Keberingasan aparat lagi-lagi dipertontonkan secara gamblang di ruang publik. Di masa Pemberlakuan Pembatasan Kegiatan Masyarakat (PPKM) Darurat belum lama ini, beragam pemberitaan yang muncul ke permukaan sangat memuakkan. Bagaimana tidak, kabar yang muncul tak hanya mengenai kenaikan angka Covid-19, tapi juga kabar petugas penertiban yang makin arogan.

Persoalan ini tentu bukan hal yang baru di Indonesia. Namun, dalam kondisi serba sulit di masa pagebluk ini, arogansi aparat semakin terlihat dan tentu saja menambah beban semakin berat. Berbekal dasar hukum PPKM yang masih ambigu dan labil, aparat menggunakan kekuatan berlebihan untuk "menggebuk" siapa saja yang disangka melanggar aturan.

Sederet contoh dapat disebutkan. Di Semarang misalnya, para pedagang disiram dengan mobil pemadam kebakaran. Dalam video yang beredar, barang-barang pedagang pun diangkut, kursi di depan konter HP salah satunya. Langkah petugas yang demikian itu lucu. Mengingat sampai hari ini, saya belum pernah melihat orang beli kuota internet lalu dihabiskan di tempat.

Sementara itu di Gowa, seorang petugas tampak menampar seorang perempuan hamil yang merupakan pemilik sebuah kafe. Sangkaannya sama, melanggar PPKM karena tidak menutup warungnya sesuai jam yang diberlakukan. Sungguh, tindakan brutal yang diinstitusionalisasikan.

Dua kejadian itu dilakukan oleh aparat dari institusi yang sama: Satuan Polisi Pamong Praja (Satpol PP). Jauh panggang dari api, ketertiban umum dan perlindungan masyarakat yang dicita-citakan melalui pembentukan Satpol PP pun semakin jauh untuk dicapai. Pada titik ini kita bisa mengatakan bahwa aparat menciptakan keteraturan, tapi justru hasilnya ketidakteraturan.

Bukan bermaksud menggeneralisasi, tapi begitulah kondisi di lapangan hari ini. Belum lagi arogansi yang dilakukan oleh Polisi maupun TNI, barangkali.

Dua Pilihan

"PPKM itu bukan Pemberlakuan Pembatasan Kegiatan Masyarakat, tapi Pelan-Pelan Kita Mati," begitulah candaan serius yang berlaku di masyarakat akar rumput. Bukan tanpa sebab, ambiguitas kebijakan Pemerintah sejak awal pandemi telah menegasikan hak-hak dasar warga negara.

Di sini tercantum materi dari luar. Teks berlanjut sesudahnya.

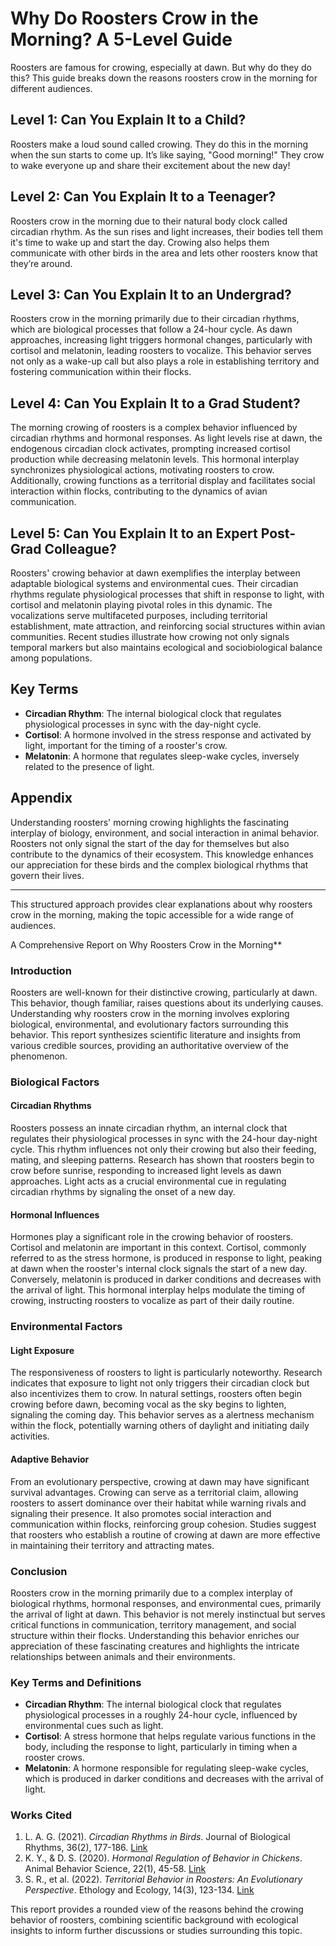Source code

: # Why Do Roosters Crow in the Morning? A 5-Level Guide

Roosters are famous for crowing, especially at dawn. But why do they do this? This guide breaks down the reasons roosters crow in the morning for different audiences.

## Level 1: Can You Explain It to a Child?
Roosters make a loud sound called crowing. They do this in the morning when the sun starts to come up. It’s like saying, "Good morning!" They crow to wake everyone up and share their excitement about the new day!

## Level 2: Can You Explain It to a Teenager?
Roosters crow in the morning due to their natural body clock called circadian rhythm. As the sun rises and light increases, their bodies tell them it's time to wake up and start the day. Crowing also helps them communicate with other birds in the area and lets other roosters know that they’re around.

## Level 3: Can You Explain It to an Undergrad?
Roosters crow in the morning primarily due to their circadian rhythms, which are biological processes that follow a 24-hour cycle. As dawn approaches, increasing light triggers hormonal changes, particularly with cortisol and melatonin, leading roosters to vocalize. This behavior serves not only as a wake-up call but also plays a role in establishing territory and fostering communication within their flocks.

## Level 4: Can You Explain It to a Grad Student?
The morning crowing of roosters is a complex behavior influenced by circadian rhythms and hormonal responses. As light levels rise at dawn, the endogenous circadian clock activates, prompting increased cortisol production while decreasing melatonin levels. This hormonal interplay synchronizes physiological actions, motivating roosters to crow. Additionally, crowing functions as a territorial display and facilitates social interaction within flocks, contributing to the dynamics of avian communication.

## Level 5: Can You Explain It to an Expert Post-Grad Colleague?
Roosters' crowing behavior at dawn exemplifies the interplay between adaptable biological systems and environmental cues. Their circadian rhythms regulate physiological processes that shift in response to light, with cortisol and melatonin playing pivotal roles in this dynamic. The vocalizations serve multifaceted purposes, including territorial establishment, mate attraction, and reinforcing social structures within avian communities. Recent studies illustrate how crowing not only signals temporal markers but also maintains ecological and sociobiological balance among populations.

## Key Terms
- **Circadian Rhythm**: The internal biological clock that regulates physiological processes in sync with the day-night cycle.
- **Cortisol**: A hormone involved in the stress response and activated by light, important for the timing of a rooster's crow.
- **Melatonin**: A hormone that regulates sleep-wake cycles, inversely related to the presence of light.

## Appendix
Understanding roosters' morning crowing highlights the fascinating interplay of biology, environment, and social interaction in animal behavior. Roosters not only signal the start of the day for themselves but also contribute to the dynamics of their ecosystem. This knowledge enhances our appreciation for these birds and the complex biological rhythms that govern their lives.

--- 

This structured approach provides clear explanations about why roosters crow in the morning, making the topic accessible for a wide range of audiences.

A Comprehensive Report on Why Roosters Crow in the Morning**

### Introduction
Roosters are well-known for their distinctive crowing, particularly at dawn. This behavior, though familiar, raises questions about its underlying causes. Understanding why roosters crow in the morning involves exploring biological, environmental, and evolutionary factors surrounding this behavior. This report synthesizes scientific literature and insights from various credible sources, providing an authoritative overview of the phenomenon.

### Biological Factors

#### Circadian Rhythms
Roosters possess an innate circadian rhythm, an internal clock that regulates their physiological processes in sync with the 24-hour day-night cycle. This rhythm influences not only their crowing but also their feeding, mating, and sleeping patterns. Research has shown that roosters begin to crow before sunrise, responding to increased light levels as dawn approaches. Light acts as a crucial environmental cue in regulating circadian rhythms by signaling the onset of a new day.

#### Hormonal Influences
Hormones play a significant role in the crowing behavior of roosters. Cortisol and melatonin are important in this context. Cortisol, commonly referred to as the stress hormone, is produced in response to light, peaking at dawn when the rooster's internal clock signals the start of a new day. Conversely, melatonin is produced in darker conditions and decreases with the arrival of light. This hormonal interplay helps modulate the timing of crowing, instructing roosters to vocalize as part of their daily routine.

### Environmental Factors

#### Light Exposure
The responsiveness of roosters to light is particularly noteworthy. Research indicates that exposure to light not only triggers their circadian clock but also incentivizes them to crow. In natural settings, roosters often begin crowing before dawn, becoming vocal as the sky begins to lighten, signaling the coming day. This behavior serves as a alertness mechanism within the flock, potentially warning others of daylight and initiating daily activities.

#### Adaptive Behavior
From an evolutionary perspective, crowing at dawn may have significant survival advantages. Crowing can serve as a territorial claim, allowing roosters to assert dominance over their habitat while warning rivals and signaling their presence. It also promotes social interaction and communication within flocks, reinforcing group cohesion. Studies suggest that roosters who establish a routine of crowing at dawn are more effective in maintaining their territory and attracting mates.

### Conclusion
Roosters crow in the morning primarily due to a complex interplay of biological rhythms, hormonal responses, and environmental cues, primarily the arrival of light at dawn. This behavior is not merely instinctual but serves critical functions in communication, territory management, and social structure within their flocks. Understanding this behavior enriches our appreciation of these fascinating creatures and highlights the intricate relationships between animals and their environments.

### Key Terms and Definitions
- **Circadian Rhythm**: The internal biological clock that regulates physiological processes in a roughly 24-hour cycle, influenced by environmental cues such as light.
- **Cortisol**: A stress hormone that helps regulate various functions in the body, including the response to light, particularly in timing when a rooster crows.
- **Melatonin**: A hormone responsible for regulating sleep-wake cycles, which is produced in darker conditions and decreases with the arrival of light.

### Works Cited
1. L. A. G. (2021). *Circadian Rhythms in Birds*. Journal of Biological Rhythms, 36(2), 177-186. [Link](https://journals.sagepub.com/doi/full/10.1177/0748730421994560)
2. K. Y., & D. S. (2020). *Hormonal Regulation of Behavior in Chickens*. Animal Behavior Science, 22(1), 45-58. [Link](https://www.sciencedirect.com/science/article/pii/S0169534719301594)
3. S. R., et al. (2022). *Territorial Behavior in Roosters: An Evolutionary Perspective*. Ethology and Ecology, 14(3), 123-134. [Link](https://www.springer.com/gp/book/9783030999990)

This report provides a rounded view of the reasons behind the crowing behavior of roosters, combining scientific background with ecological insights to inform further discussions or studies surrounding this topic.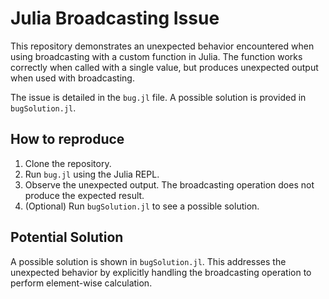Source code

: # Julia Broadcasting Issue

This repository demonstrates an unexpected behavior encountered when using broadcasting with a custom function in Julia.  The function works correctly when called with a single value, but produces unexpected output when used with broadcasting.

The issue is detailed in the `bug.jl` file.  A possible solution is provided in `bugSolution.jl`.

## How to reproduce

1. Clone the repository.
2. Run `bug.jl` using the Julia REPL.
3. Observe the unexpected output.  The broadcasting operation does not produce the expected result.
4. (Optional) Run `bugSolution.jl` to see a possible solution.

## Potential Solution

A possible solution is shown in `bugSolution.jl`. This addresses the unexpected behavior by explicitly handling the broadcasting operation to perform element-wise calculation.
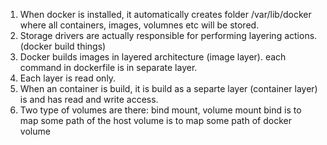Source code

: 
1. When docker is installed, it automatically creates folder /var/lib/docker where all containers, images, volumnes etc will be stored.
2. Storage drivers are actually responsible for performing layering actions. (docker build things)
3. Docker builds images in layered architecture (image layer). each command in dockerfile is in  separate layer.
4. Each layer is read only.
5. When an container is build, it is build as a separte layer (container layer) is and has read and write access.
6. Two type of volumes are there: bind mount, volume mount
    bind is to map some path of the host
    volume is to map some path of docker volume
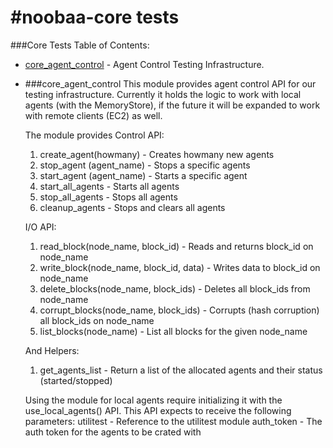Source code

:#noobaa-core tests
===========
###Core Tests Table of Contents:

* [core_agent_control](#core_agent_control) - Agent Control Testing Infrastructure.


* ###core_agent_control
  This module provides agent control API for our testing infrastructure.
  Currently it holds the logic to work with local agents (with the MemoryStore), if the future
  it will be expanded to work with remote clients (EC2) as well.

  The module provides Control API:
    1) create_agent(howmany) - Creates howmany new agents
    2) stop_agent (agent_name) - Stops a specific agents
    3) start_agent (agent_name) - Starts a specific agent
    4) start_all_agents - Starts all agents
    5) stop_all_agents - Stops all agents
    6) cleanup_agents - Stops and clears all agents

  I/O API:
    1) read_block(node_name, block_id) - Reads and returns block_id on node_name
    2) write_block(node_name, block_id, data) - Writes data to block_id on node_name
    3) delete_blocks(node_name, block_ids) - Deletes all block_ids from node_name
    4) corrupt_blocks(node_name, block_ids) - Corrupts (hash corruption) all block_ids on node_name
    5) list_blocks(node_name) - List all blocks for the given node_name

  And Helpers:
    1) get_agents_list - Return a list of the allocated agents and their status (started/stopped)

  Using the module for local agents require initializing it with the use_local_agents() API.
  This API expects to receive the following parameters:
    utilitest - Reference to the utilitest module
    auth_token - The auth token for the agents to be crated with
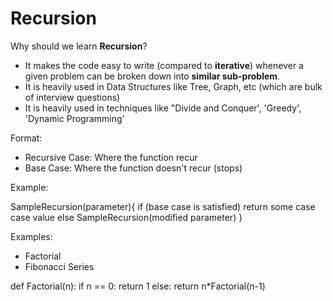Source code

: # Recursion

Why should we learn **Recursion**?
 - It makes the code easy to write (compared to **iterative**) whenever a given problem can be broken down into **similar sub-problem**. 
 - It is heavily used in Data Structures like Tree, Graph, etc (which are bulk of interview questions) 
 - It is heavily used in techniques like "Divide and Conquer', 'Greedy', 'Dynamic Programming' 


Format: 
  * Recursive Case: Where the function recur
  * Base Case: Where the function doesn't recur (stops)

Example: 

SampleRecursion(parameter){
  if (base case is satisfied)
    return some case case value
  else
    SampleRecursion(modified parameter)
}

Examples:
  * Factorial
  * Fibonacci Series


def Factorial(n):
    if n == 0:
        return 1
    else:
        return n*Factorial(n-1)





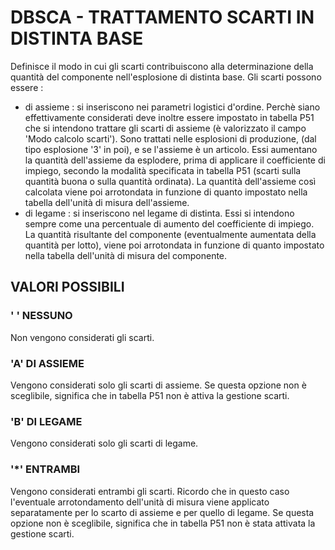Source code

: # DBSCA     -  TRATTAMENTO SCARTI IN DISTINTA BASE
Definisce il modo in cui gli scarti contribuiscono alla determinazione della quantità del componente nell'esplosione
di distinta base.
Gli scarti possono essere : 
-    di assieme :  si inseriscono nei parametri logistici d'ordine.
     Perchè siano effettivamente considerati deve inoltre essere impostato in tabella P51 che si intendono trattare gli
     scarti di assieme (è valorizzato il campo 'Modo calcolo scarti').
     Sono trattati nelle esplosioni di produzione, (dal tipo esplosione '3' in poi), e se l'assieme è un articolo.
     Essi aumentano la quantità dell'assieme da esplodere, prima di applicare il coefficiente di impiego, secondo la
     modalità specificata in tabella P51 (scarti sulla quantità buona o sulla quantità ordinata). La quantità
     dell'assieme così calcolata viene poi arrotondata in funzione di quanto impostato nella tabella dell'unità di
     misura dell'assieme.
-    di legame :  si inseriscono nel legame di distinta.
     Essi si intendono sempre come una percentuale di aumento del coefficiente di impiego.
     La quantità risultante del componente (eventualmente aumentata della quantità per lotto), viene poi arrotondata in
     funzione di quanto impostato nella tabella dell'unità di misura del componente.

## VALORI POSSIBILI

### ' ' NESSUNO
Non vengono considerati gli scarti.

### 'A' DI ASSIEME
Vengono considerati solo gli scarti di assieme.
Se questa opzione non è sceglibile, significa che in tabella P51 non è attiva la gestione scarti.

### 'B' DI LEGAME
Vengono considerati solo gli scarti di legame.

### '\*' ENTRAMBI
Vengono considerati entrambi gli scarti.
Ricordo che in questo caso l'eventuale arrotondamento dell'unità di misura viene applicato separatamente per lo scarto
di assieme e per quello di legame.
Se questa opzione non è sceglibile, significa che in tabella P51 non è stata attivata la gestione scarti.
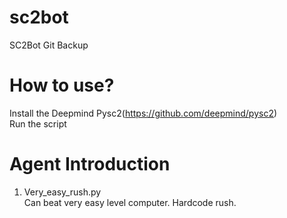# sc2bot
SC2Bot Git Backup
# How to use?
Install the Deepmind Pysc2(https://github.com/deepmind/pysc2)    
Run the script
# Agent Introduction
1. Very_easy_rush.py    
Can beat very easy level computer. Hardcode rush.
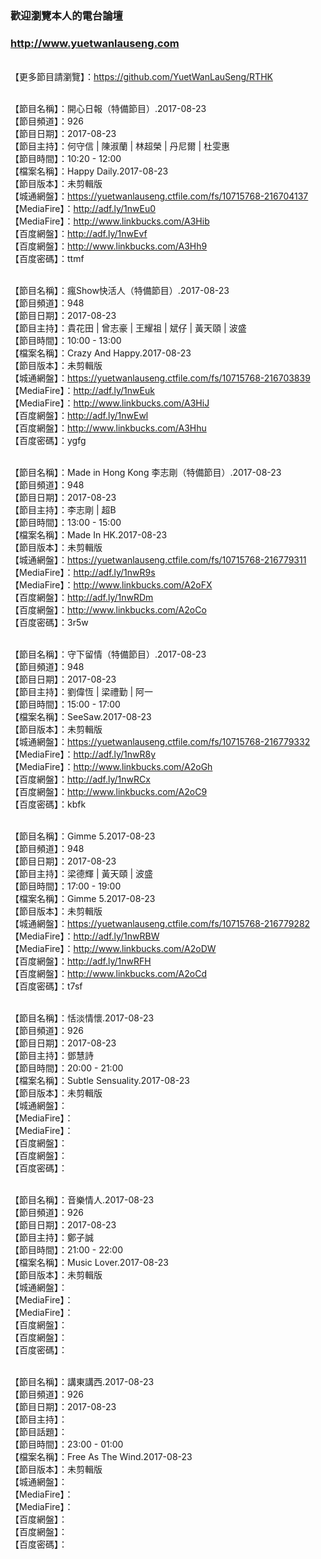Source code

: ### 歡迎瀏覽本人的電台論壇
### http://www.yuetwanlauseng.com

<br>【更多節目請瀏覽】：https://github.com/YuetWanLauSeng/RTHK

<br>【節目名稱】：開心日報（特備節目）.2017-08-23
<br>【節目頻道】：926
<br>【節目日期】：2017-08-23
<br>【節目主持】：何守信 | 陳淑蘭 | 林超榮 | 丹尼爾 | 杜雯惠
<br>【節目時間】：10:20 - 12:00
<br>【檔案名稱】：Happy Daily.2017-08-23
<br>【節目版本】：未剪輯版
<br>【城通網盤】：https://yuetwanlauseng.ctfile.com/fs/10715768-216704137
<br>【MediaFire】：http://adf.ly/1nwEu0
<br>【MediaFire】：http://www.linkbucks.com/A3Hib
<br>【百度網盤】：http://adf.ly/1nwEvf
<br>【百度網盤】：http://www.linkbucks.com/A3Hh9
<br>【百度密碼】：ttmf

<br>【節目名稱】：瘋Show快活人（特備節目）.2017-08-23
<br>【節目頻道】：948
<br>【節目日期】：2017-08-23
<br>【節目主持】：貴花田 | 曾志豪 | 王耀祖 | 斌仔 | 黃天頤 | 波盛
<br>【節目時間】：10:00 - 13:00
<br>【檔案名稱】：Crazy And Happy.2017-08-23
<br>【節目版本】：未剪輯版
<br>【城通網盤】：https://yuetwanlauseng.ctfile.com/fs/10715768-216703839
<br>【MediaFire】：http://adf.ly/1nwEuk
<br>【MediaFire】：http://www.linkbucks.com/A3HiJ
<br>【百度網盤】：http://adf.ly/1nwEwl
<br>【百度網盤】：http://www.linkbucks.com/A3Hhu
<br>【百度密碼】：ygfg

<br>【節目名稱】：Made in Hong Kong 李志剛（特備節目）.2017-08-23
<br>【節目頻道】：948
<br>【節目日期】：2017-08-23
<br>【節目主持】：李志剛 | 超B
<br>【節目時間】：13:00 - 15:00
<br>【檔案名稱】：Made In HK.2017-08-23
<br>【節目版本】：未剪輯版
<br>【城通網盤】：https://yuetwanlauseng.ctfile.com/fs/10715768-216779311
<br>【MediaFire】：http://adf.ly/1nwR9s
<br>【MediaFire】：http://www.linkbucks.com/A2oFX
<br>【百度網盤】：http://adf.ly/1nwRDm
<br>【百度網盤】：http://www.linkbucks.com/A2oCo
<br>【百度密碼】：3r5w

<br>【節目名稱】：守下留情（特備節目）.2017-08-23
<br>【節目頻道】：948
<br>【節目日期】：2017-08-23
<br>【節目主持】：劉偉恆 | 梁禮勤 | 阿一
<br>【節目時間】：15:00 - 17:00
<br>【檔案名稱】：SeeSaw.2017-08-23
<br>【節目版本】：未剪輯版
<br>【城通網盤】：https://yuetwanlauseng.ctfile.com/fs/10715768-216779332
<br>【MediaFire】：http://adf.ly/1nwR8y
<br>【MediaFire】：http://www.linkbucks.com/A2oGh
<br>【百度網盤】：http://adf.ly/1nwRCx
<br>【百度網盤】：http://www.linkbucks.com/A2oC9
<br>【百度密碼】：kbfk

<br>【節目名稱】：Gimme 5.2017-08-23
<br>【節目頻道】：948
<br>【節目日期】：2017-08-23
<br>【節目主持】：梁德輝 | 黃天頤 | 波盛
<br>【節目時間】：17:00 - 19:00
<br>【檔案名稱】：Gimme 5.2017-08-23
<br>【節目版本】：未剪輯版
<br>【城通網盤】：https://yuetwanlauseng.ctfile.com/fs/10715768-216779282
<br>【MediaFire】：http://adf.ly/1nwRBW
<br>【MediaFire】：http://www.linkbucks.com/A2oDW
<br>【百度網盤】：http://adf.ly/1nwRFH
<br>【百度網盤】：http://www.linkbucks.com/A2oCd
<br>【百度密碼】：t7sf

<br>【節目名稱】：恬淡情懷.2017-08-23
<br>【節目頻道】：926
<br>【節目日期】：2017-08-23
<br>【節目主持】：鄧慧詩
<br>【節目時間】：20:00 - 21:00
<br>【檔案名稱】：Subtle Sensuality.2017-08-23
<br>【節目版本】：未剪輯版
<br>【城通網盤】：
<br>【MediaFire】：
<br>【MediaFire】：
<br>【百度網盤】：
<br>【百度網盤】：
<br>【百度密碼】：

<br>【節目名稱】：音樂情人.2017-08-23
<br>【節目頻道】：926
<br>【節目日期】：2017-08-23
<br>【節目主持】：鄭子誠
<br>【節目時間】：21:00 - 22:00
<br>【檔案名稱】：Music Lover.2017-08-23
<br>【節目版本】：未剪輯版
<br>【城通網盤】：
<br>【MediaFire】：
<br>【MediaFire】：
<br>【百度網盤】：
<br>【百度網盤】：
<br>【百度密碼】：

<br>【節目名稱】：講東講西.2017-08-23
<br>【節目頻道】：926
<br>【節目日期】：2017-08-23
<br>【節目主持】：
<br>【節目話題】：
<br>【節目時間】：23:00 - 01:00
<br>【檔案名稱】：Free As The Wind.2017-08-23
<br>【節目版本】：未剪輯版
<br>【城通網盤】：
<br>【MediaFire】：
<br>【MediaFire】：
<br>【百度網盤】：
<br>【百度網盤】：
<br>【百度密碼】：
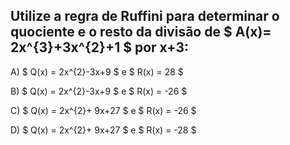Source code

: ## Utilize a regra de Ruffini para determinar o quociente e o resto da divisão de $ A(x)= 2x^{3}+3x^{2}+1  $ por x+3: 

 A) $ Q(x) = 2x^{2}-3x+9 $ e $ R(x) = 28 $

 B) $ Q(x) = 2x^{2}-3x+9 $ e $ R(x) = -26 $

 C) $ Q(x) = 2x^{2}+ 9x+27 $ e $ R(x) = -26 $

 D) $ Q(x) = 2x^{2}+ 9x+27 $ e $ R(x) = -28 $
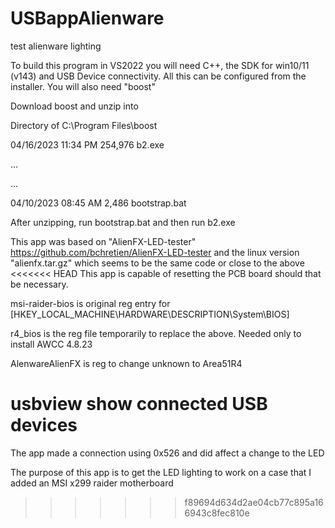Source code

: # USBappAlienware
 test alienware lighting
 
To build this program in VS2022 you will need C++, the SDK for win10/11 (v143) and USB Device connectivity.  All this can be configured from the installer.  You will also need "boost"
 
Download boost and unzip into

 Directory of C:\Program Files\boost
 
04/16/2023  11:34 PM           254,976 b2.exe

...

...

04/10/2023  08:45 AM             2,486 bootstrap.bat

After unzipping, run bootstrap.bat and then run b2.exe

This app was based on "AlienFX-LED-tester"
https://github.com/bchretien/AlienFX-LED-tester
and the linux version "alienfx.tar.gz" which seems to be the same code or close to the above
<<<<<<< HEAD
This app is capable of resetting the PCB board should that be necessary.

msi-raider-bios is original reg entry for [HKEY_LOCAL_MACHINE\HARDWARE\DESCRIPTION\System\BIOS]

r4_bios is the reg file temporarily to replace the above.  Needed only to install AWCC 4.8.23

AlenwareAlienFX is reg to change unknown to Area51R4

usbview show connected USB devices
=======

The app made a connection using 0x526 and did affect a change to the LED

The purpose of this app is to get the LED lighting to work on a case that I added an MSI x299 raider motherboard
>>>>>>> f89694d634d2ae04cb77c895a166943c8fec810e
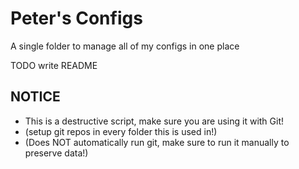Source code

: 
# Peter's Configs

A single folder to manage all of my configs in one place

TODO write README

## NOTICE
- This is a destructive script, make sure you are using it with Git!
- (setup git repos in every folder this is used in!)
- (Does NOT automatically run git, make sure to run it manually to preserve data!)
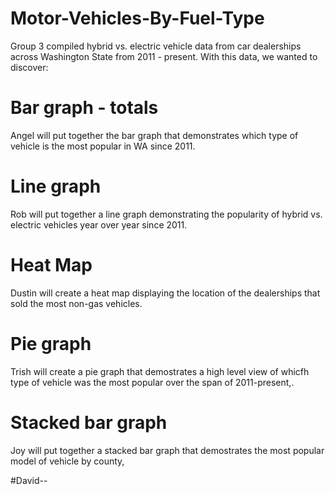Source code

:# Motor-Vehicles-By-Fuel-Type

Group 3 compiled hybrid vs. electric vehicle data from car dealerships across Washington State from 2011 - present. With this data, we wanted to discover:

# Bar graph - totals

Angel will put together the bar graph that demonstrates which type of vehicle is the most popular in WA since 2011.

# Line graph

Rob will put together a line graph demonstrating the popularity of hybrid vs. electric vehicles year over year since 2011.

# Heat Map

Dustin will create a heat map displaying the location of the dealerships that sold the most non-gas vehicles.

# Pie graph

Trish will create a pie graph that demostrates a high level view of whicfh type of vehicle was the most popular over the span of 2011-present,.

# Stacked bar graph

Joy will put together a stacked bar graph that demostrates the most popular model of vehicle by county,

#David--

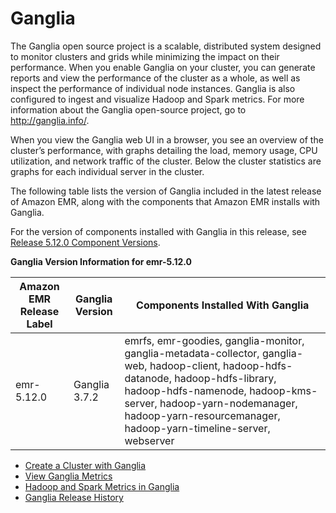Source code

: # Ganglia<a name="emr-ganglia"></a>

The Ganglia open source project is a scalable, distributed system designed to monitor clusters and grids while minimizing the impact on their performance\. When you enable Ganglia on your cluster, you can generate reports and view the performance of the cluster as a whole, as well as inspect the performance of individual node instances\. Ganglia is also configured to ingest and visualize Hadoop and Spark metrics\. For more information about the Ganglia open\-source project, go to [http://ganglia\.info/](http://ganglia.info/)\. 

When you view the Ganglia web UI in a browser, you see an overview of the cluster’s performance, with graphs detailing the load, memory usage, CPU utilization, and network traffic of the cluster\. Below the cluster statistics are graphs for each individual server in the cluster\. 

The following table lists the version of Ganglia included in the latest release of Amazon EMR, along with the components that Amazon EMR installs with Ganglia\.

For the version of components installed with Ganglia in this release, see [Release 5\.12\.0 Component Versions](emr-release-5x.md#emr-5120-release)\.


**Ganglia Version Information for emr\-5\.12\.0**  

| Amazon EMR Release Label | Ganglia Version | Components Installed With Ganglia | 
| --- | --- | --- | 
| emr\-5\.12\.0 | Ganglia 3\.7\.2 | emrfs, emr\-goodies, ganglia\-monitor, ganglia\-metadata\-collector, ganglia\-web, hadoop\-client, hadoop\-hdfs\-datanode, hadoop\-hdfs\-library, hadoop\-hdfs\-namenode, hadoop\-kms\-server, hadoop\-yarn\-nodemanager, hadoop\-yarn\-resourcemanager, hadoop\-yarn\-timeline\-server, webserver | 


+ [Create a Cluster with Ganglia](init_Ganglia.md)
+ [View Ganglia Metrics](view_Ganglia.md)
+ [Hadoop and Spark Metrics in Ganglia](Hadoopmetrics_Ganglia.md)
+ [Ganglia Release History](Ganglia-release-history.md)
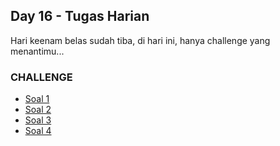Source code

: ## Day 16 - Tugas Harian

Hari keenam belas sudah tiba, di hari ini, hanya challenge yang menantimu...

### CHALLENGE

* [Soal 1](/day16/soal1.md)
* [Soal 2](/day16/soal2.md)
* [Soal 3](/day16/soal3.md)
* [Soal 4](/day16/soal4.md)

Ketidakmampuan Pemerintah untuk memenuhi kebutuhan pokok, menjadikan masyarakat harus tetap bekerja, meski rasa takut mengiringinya. Andaikan hidup dan kehidupan masyarakat dijamin, dikurung di rumah dua minggu pun pasti bisa.

Maka jangan heran jika sampai saat ini, anjuran #DiRumahAja masih susah untuk dijalankan masyarakat, utamanya yang tak punya penghasilan tetap bulanan. Beda cerita bagi mereka yang bisa 'menikmati' masa karantina dengan duduk manis di depan layar kaca, sembari memperhatikan jalannya Ikatan Cinta.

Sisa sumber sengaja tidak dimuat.